真の“リベラル”経済学のススメ

対談=岩田規久男×柿埜真吾

脱成長の誤謬/「見えざる手」を修正する


脱成長の誤謬

 柿埜 日本の“リベラル”、あるいは“新自由主義”批判者は、弱者保護に熱心なように見えて、実際のところは既得権益を保護するための活動に勤しんでいるだけ、ということですね。日本の大手メディアの報道を見ていても、新規参入する側の企業が利権を得ているように報じて、もともとある既得権益を無視しています。「行政が歪められた」とかなんとか言って、規制によって犠牲になっている消費者の利益には無関心です。

 批判の矛先がまったく逆のあべこべの状態ですし、経済学の初歩を理解していないから、きちんとした議論にもならない。

 岩田 “新自由主義”っていうワードが、もはや水戸黄門の印籠のようなものになっちゃっていますしね。そもそも、何をもってして“新自由主義”なのか、ということなのですが、私は経済的観点からふたつの意味合いを考えています。

 ひとつは、今のアメリカのように税金のフラット化を進める政策を指した新自由主義、もうひとつは、規制改革を進める政策を指した新自由主義。どちらかというと後者の方が新自由主義の話で引き合いに上がることが多いのですが、私はもう少しきちんと税制を是正する議論を進めたほうがいいという立場ですから、柿埜さんよりは左寄りです(笑)。

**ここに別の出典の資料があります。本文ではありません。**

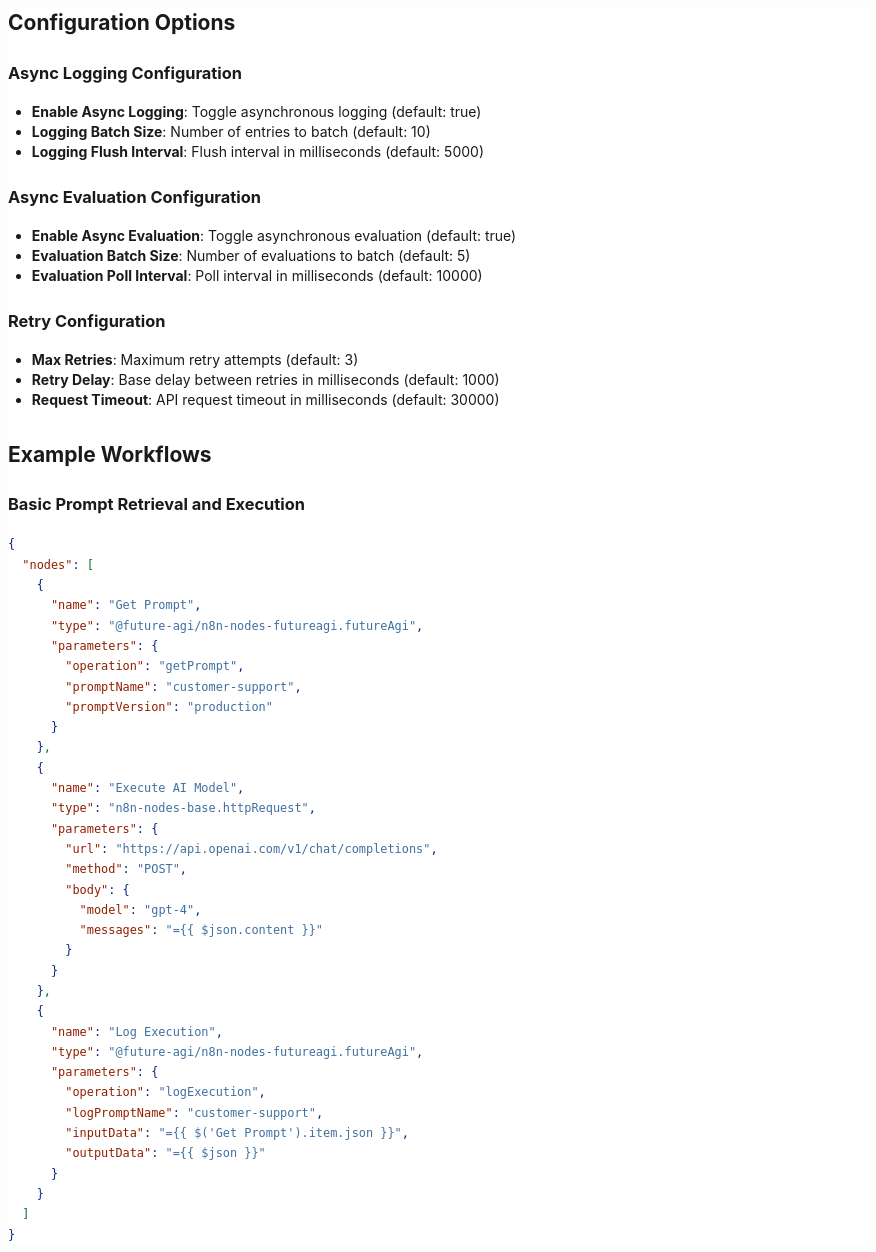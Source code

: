 ## Configuration Options

### Async Logging Configuration

- **Enable Async Logging**: Toggle asynchronous logging (default: true)
- **Logging Batch Size**: Number of entries to batch (default: 10)
- **Logging Flush Interval**: Flush interval in milliseconds (default: 5000)

### Async Evaluation Configuration

- **Enable Async Evaluation**: Toggle asynchronous evaluation (default: true)
- **Evaluation Batch Size**: Number of evaluations to batch (default: 5)
- **Evaluation Poll Interval**: Poll interval in milliseconds (default: 10000)

### Retry Configuration

- **Max Retries**: Maximum retry attempts (default: 3)
- **Retry Delay**: Base delay between retries in milliseconds (default: 1000)
- **Request Timeout**: API request timeout in milliseconds (default: 30000)

## Example Workflows

### Basic Prompt Retrieval and Execution

```json
{
  "nodes": [
    {
      "name": "Get Prompt",
      "type": "@future-agi/n8n-nodes-futureagi.futureAgi",
      "parameters": {
        "operation": "getPrompt",
        "promptName": "customer-support",
        "promptVersion": "production"
      }
    },
    {
      "name": "Execute AI Model",
      "type": "n8n-nodes-base.httpRequest",
      "parameters": {
        "url": "https://api.openai.com/v1/chat/completions",
        "method": "POST",
        "body": {
          "model": "gpt-4",
          "messages": "={{ $json.content }}"
        }
      }
    },
    {
      "name": "Log Execution",
      "type": "@future-agi/n8n-nodes-futureagi.futureAgi",
      "parameters": {
        "operation": "logExecution",
        "logPromptName": "customer-support",
        "inputData": "={{ $('Get Prompt').item.json }}",
        "outputData": "={{ $json }}"
      }
    }
  ]
}
```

 柿埜 そうですね(笑)。私はどちらかというと、資本主義を機能不全にさせている規制をなくし、経済成長させなければだめだ、という議論に重点を置いています。格差の問題も、私は参入規制や特定産業への利益誘導など政府の失敗が大きいと考えます。ですが、もちろん、ご指摘のような税制の問題も無視していいとは思っていません。

 ともあれ、再分配政策をどう考えるにせよ、弱者の福祉を考えれば経済成長が不可欠であることは明らかです。経済成長しないことには、やがて年金も社会保障も破綻してしまいます。社会が貧しくなれば一番苦しむのは弱者です。にもかかわらず、なぜこんなに脱成長論が幅をきかせているのか。それは、おそらく脱成長はゆっくり歩くイメージで、成長はせわしなく歩くイメージだからなのでしょう。のんびり歩く方が楽でいいと思っているのですね。

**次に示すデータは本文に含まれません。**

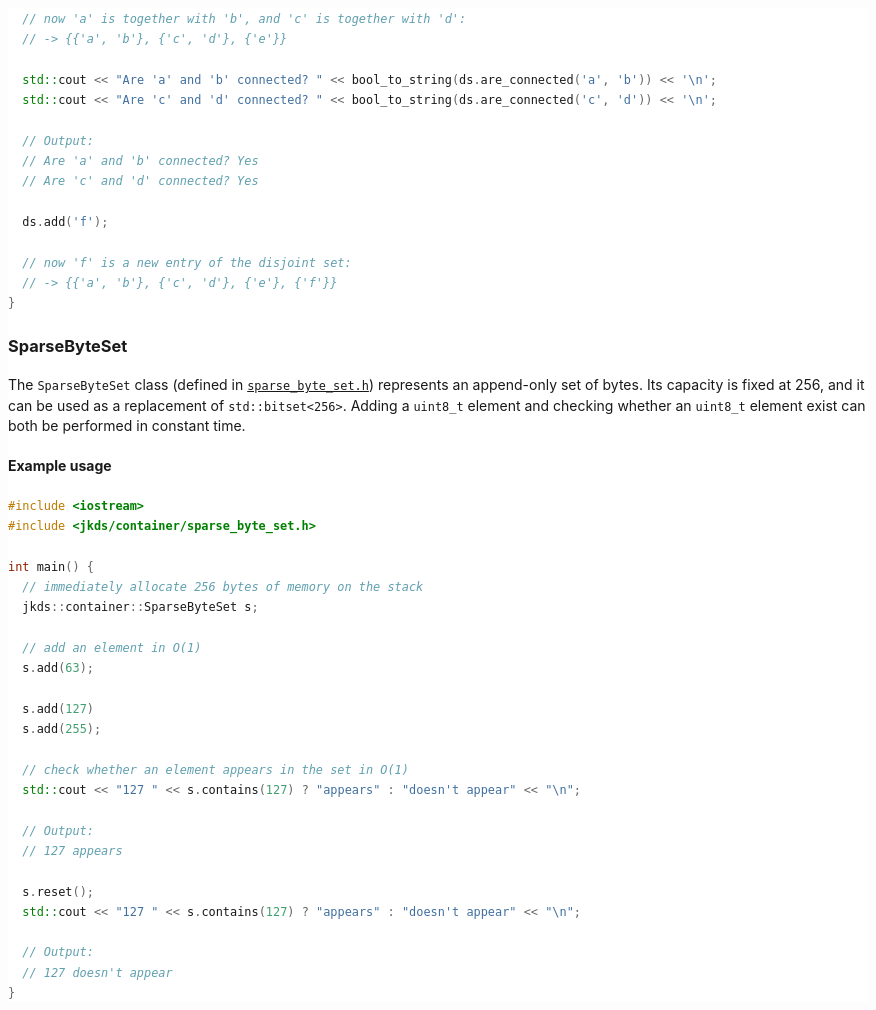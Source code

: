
 ```c++
  // now 'a' is together with 'b', and 'c' is together with 'd':
  // -> {{'a', 'b'}, {'c', 'd'}, {'e'}}

  std::cout << "Are 'a' and 'b' connected? " << bool_to_string(ds.are_connected('a', 'b')) << '\n';
  std::cout << "Are 'c' and 'd' connected? " << bool_to_string(ds.are_connected('c', 'd')) << '\n';

  // Output:
  // Are 'a' and 'b' connected? Yes
  // Are 'c' and 'd' connected? Yes

  ds.add('f');

  // now 'f' is a new entry of the disjoint set:
  // -> {{'a', 'b'}, {'c', 'd'}, {'e'}, {'f'}}
}
```

### SparseByteSet

The `SparseByteSet` class (defined in [`sparse_byte_set.h`](`./include/jkds/container/sparse_byte_set.h`)) represents
an append-only set of bytes. Its capacity is fixed at 256, and it can be used as a replacement of `std::bitset<256>`.
Adding a `uint8_t` element and checking whether an `uint8_t` element exist can both be performed in constant time.

#### Example usage

```c++
#include <iostream>
#include <jkds/container/sparse_byte_set.h>

int main() {
  // immediately allocate 256 bytes of memory on the stack
  jkds::container::SparseByteSet s;
  
  // add an element in O(1)
  s.add(63);

  s.add(127)
  s.add(255);

  // check whether an element appears in the set in O(1)
  std::cout << "127 " << s.contains(127) ? "appears" : "doesn't appear" << "\n";

  // Output:
  // 127 appears

  s.reset();
  std::cout << "127 " << s.contains(127) ? "appears" : "doesn't appear" << "\n";

  // Output:
  // 127 doesn't appear
}
```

 岩田 日本の90年代こそ脱成長だったんですよ。では、この時代はゆっくり歩きながら前進していたかというと、前に進むどころかむしろ逆走していたわけで。

 柿埜 実際の脱成長は苦しいものですよね。そもそも、早く歩くとかゆっくり歩くという比喩自体が誤りなのです。根本的な問題は、各人が思い思いの目標を追求できる自由な社会を選ぶか、脱成長のために特定の生活様式が強制される全体主義社会を選ぶかです。たとえて言えば、個々人が自分の好きな速さで歩き、好きな場所に行ける自由な社会がいいか、全員が同じ場所に向かって同じ歩調で歩くのを強制され、違反したら厳罰に処される軍隊のような社会がいいか、ということです。

 資本主義の下では、最先端の製品を使わずに暮らしたいならそうすることは誰にも禁じられていません。ゆっくり歩きたい人はゆっくり歩けばいいし、せわしなく活動していたい人はそうすればいい。他人を侵害しない限り何でも認めるのが市場経済です。実際は、大多数の人は貧しい生活を望みませんから、変な妨害がなければ、経済は勝手に成長していきます。経済成長は人々の自由な選択の極めて自然な結果です。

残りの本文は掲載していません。